You came to the right place , we all love to spend " others " money !  What are your needs would be the first question .

For $1700 , you could buy a decent used knee mill or I'm guessing a new smaller mill . There are plenty of members who have and support the PM models . I'm sure they'll chime in soon .


----------



## Capt45 (Jan 17, 2020)

mmcmdl said:


> You came to the right place , we all love to spend " others " money !  What are your needs would be the first question .
> 
> For $1700 , you could buy a decent used knee mill or I'm guessing a new smaller mill . There are plenty of members who have and support the PM models . I'm sure they'll chime in soon .


Totally a newb concerning a Mill, but I have a PM Lathe; a 1024 which is adequate for what I do. I’d like to be able to Mill simple stuff such as slots, flats and V’s. One of the first things would be to make some carriage stops, etc.


----------



## mmcmdl (Jan 18, 2020)

Hopefully some PM mill owners will be on soon , they can give you the info such as sizes and prices etc .


----------



## Aukai (Jan 18, 2020)

The small ones are not big enough, but you can go too big.
Get the biggest square column mill, well cared for used, or new you can fit.


----------



## mmcmdl (Jan 18, 2020)

Small Enco knee mill with DRO Nevada City CA $2000
					

For those looking for a "1/2 Bridgeport" size knee mill, this might work for you. I think this is basically the same mill that Grizzly sells as the G0822 so very similar in size to a Clausing 8520 or Rockwell 21-100...

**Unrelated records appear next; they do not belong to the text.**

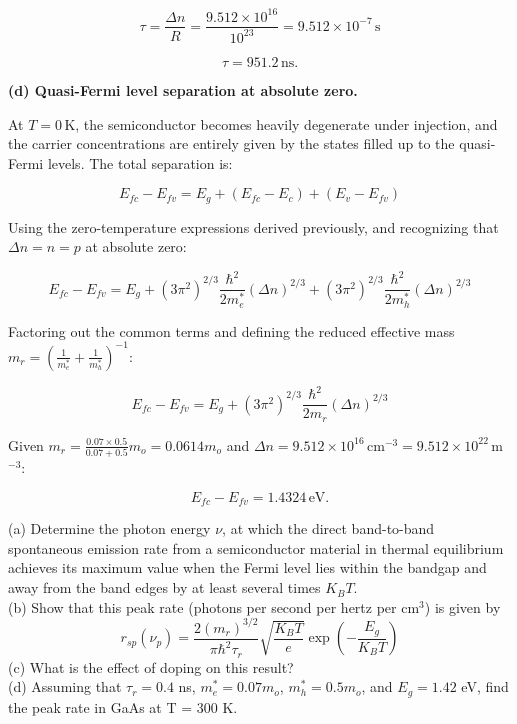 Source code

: \begin{equation*}
  \tau = \frac{\Delta n}{R} = \frac{9.512 \times 10^{16}}{10^{23}} = 9.512 \times 10^{-7}\,\text{s}
\end{equation*}

\begin{equation*}
  \boxed{\tau = 951.2\,\text{ns}.}
\end{equation*}

\textbf{(d) Quasi-Fermi level separation at absolute zero.}

At $T = 0$\,K, the semiconductor becomes heavily degenerate under injection, and the carrier concentrations are entirely given by the states filled up to the quasi-Fermi levels. The total separation is:

\begin{equation*}
  E_{fc} - E_{fv} = E_g + (E_{fc} - E_c) + (E_v - E_{fv})
\end{equation*}

Using the zero-temperature expressions derived previously, and recognizing that $\Delta n = n = p$ at absolute zero:

\begin{equation*}
  E_{fc} - E_{fv} = E_g + (3\pi^2)^{2/3} \frac{\hbar^2}{2 m_e^*} (\Delta n)^{2/3} + (3\pi^2)^{2/3} \frac{\hbar^2}{2 m_h^*} (\Delta n)^{2/3}
\end{equation*}

Factoring out the common terms and defining the reduced effective mass $m_r = \left(\frac{1}{m_e^*} + \frac{1}{m_h^*}\right)^{-1}$:

\begin{equation*}
  E_{fc} - E_{fv} = E_g + (3\pi^2)^{2/3} \frac{\hbar^2}{2 m_r} (\Delta n)^{2/3}
\end{equation*}

Given $m_r = \frac{0.07 \times 0.5}{0.07 + 0.5} m_o = 0.0614 m_o$ and $\Delta n = 9.512 \times 10^{16}$\,cm$^{-3} = 9.512 \times 10^{22}$\,m$^{-3}$:

\begin{equation*}
  \boxed{E_{fc} - E_{fv} = 1.4324\,\text{eV}.}
\end{equation*}


\begin{question}[Question 11]
(a) Determine the photon energy $\nu$, at which the direct band-to-band spontaneous emission rate from a semiconductor material in thermal equilibrium achieves its maximum value when the Fermi level lies within the bandgap and away from the band edges by at least several times $K_B T$.\\
(b) Show that this peak rate (photons per second per hertz per cm$^3$) is given by
\begin{equation*}
r_{sp}(\nu_p) = \frac{2(m_r)^{3/2}}{\pi\hbar^2\tau_r} \sqrt{\frac{K_B T}{e}} \exp\left(-\frac{E_g}{K_B T}\right)
\end{equation*}
(c) What is the effect of doping on this result?\\
(d) Assuming that $\tau_r = 0.4$ ns, $m_e^* = 0.07 m_o$, $m_h^* = 0.5 m_o$, and $E_g = 1.42$ eV, find the peak rate in GaAs at T = 300 K.
\end{question}

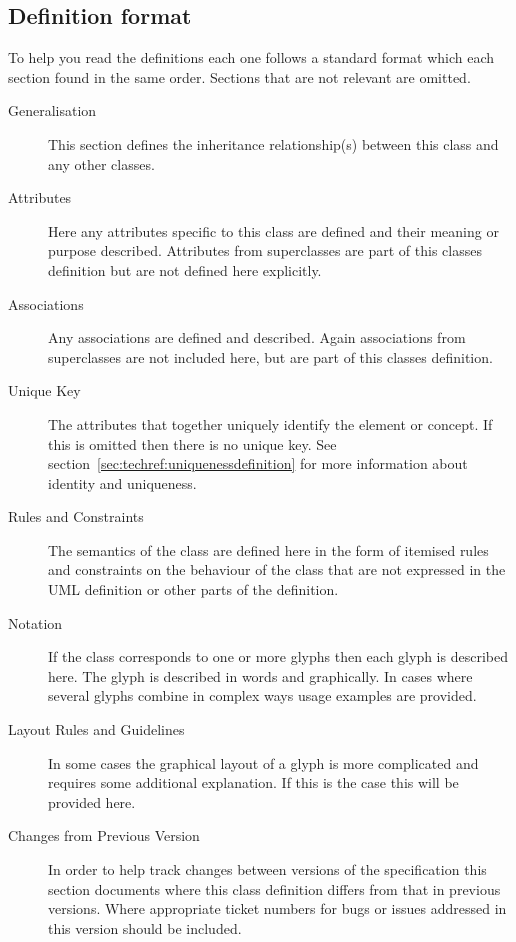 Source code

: \subsection{Definition format}

 To help you read the definitions each one follows a standard format
which each section found in the same order.  Sections that are not
relevant are omitted.

\begin{description}
\item[Generalisation]  This section defines the inheritance relationship(s) between this
class and any other classes.
\item[Attributes] Here any attributes specific to this class are defined and their
meaning or purpose described. Attributes from superclasses are part of
this classes definition but are not defined here explicitly.
\item[Associations] Any associations are defined and described. Again associations from
superclasses are not included here, but are part of this classes
definition.
\item[Unique Key] The attributes that together uniquely identify the
  \PD element or concept. If this is omitted then there is no unique
  key. See section~\ref{sec:techref:uniquenessdefinition} for more
  information about identity and uniqueness.
\item[Rules and Constraints] The semantics of the class are defined
  here in the form of itemised rules and constraints on the behaviour
  of the class that are not expressed in the UML definition or other
  parts of the definition.
\item[Notation] If the class corresponds to one or more glyphs then each glyph is
described here. The glyph is described in words and graphically. In
cases where several glyphs combine in complex ways usage examples are
provided.
\item[Layout Rules and Guidelines] In some cases the graphical layout of a glyph is more complicated
and requires some additional explanation. If this is the case this
will be provided here.
\item[Changes from Previous Version] In order to help track changes between versions of the specification
this section documents where this class definition differs from
that in previous versions. Where appropriate ticket numbers for bugs
or issues addressed in this version should be included.
\end{description}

					www.hobby-machinist.com
				




Here ya go , something along these lines ?


----------



## ezduzit (Jan 18, 2020)

Watch for a quality used machine, in excellent condition, with comprehensive tooling included.


----------



## Capt45 (Jan 18, 2020)

mmcmdl said:


> Small Enco knee mill with DRO Nevada City CA $2000
> 
> 
> For those looking for a "1/2 Bridgeport" size knee mill, this might work for you. I think this is basically the same mill that Grizzly sells as the G0822 so very similar in size to a Clausing 8520 or Rockwell 21-100...
> ...


That would already be mine if it was closer.


----------



## Aukai (Jan 18, 2020)

If someone would buy mine, I'd be shipping it.....
Get as much tooling, and metrology in any used machine deal. If you don't have it now, it will add up quickly. Do not fall for the quick, and cheap stuff in that department too, as you will more than likely have to buy it again. I found this site after my machines, your lucky, and have been following along, so you have an idea already. Good luck


----------



## derfatdutchman (Jan 18, 2020)

If at all possible stay away from round column mills. I suffered with one for 25 years, before I got fed up and upgraded to a knee mill. A square column of a small knee mill will serve you much better.


----------



## devils4ever (Jan 19, 2020)

I guess it depends on your needs, but I was in the same situation a few months back. I had a Sherline, but it was way too small for the stuff I want to mill now.

A lot of members recommended a used Bridgeport type mill, but I'm a newbie and I wouldn't know if a used mill was too worn out plus I could never get it into my basement.

So, after much research I decided on a PM25-MV. I'm completely happy with this purchase. The owner of PM seems to bend backwards to support purchasers.

As for tooling, it adds up fast. My Kurt vise alone was over $600. Then, I added collets, drill chuck, fly cutter, boring bar, etc. You get the idea. I don't even want to think how much I spend so far.


----------



## dbb-the-bruce (Jan 19, 2020)

About a year ago I was at the same place and settled on a Little Machine Shop HiTorque bench top mill. All in all, I've been pretty happy with it. If you go for a bench top mill, stay away from round column (as mentioned above).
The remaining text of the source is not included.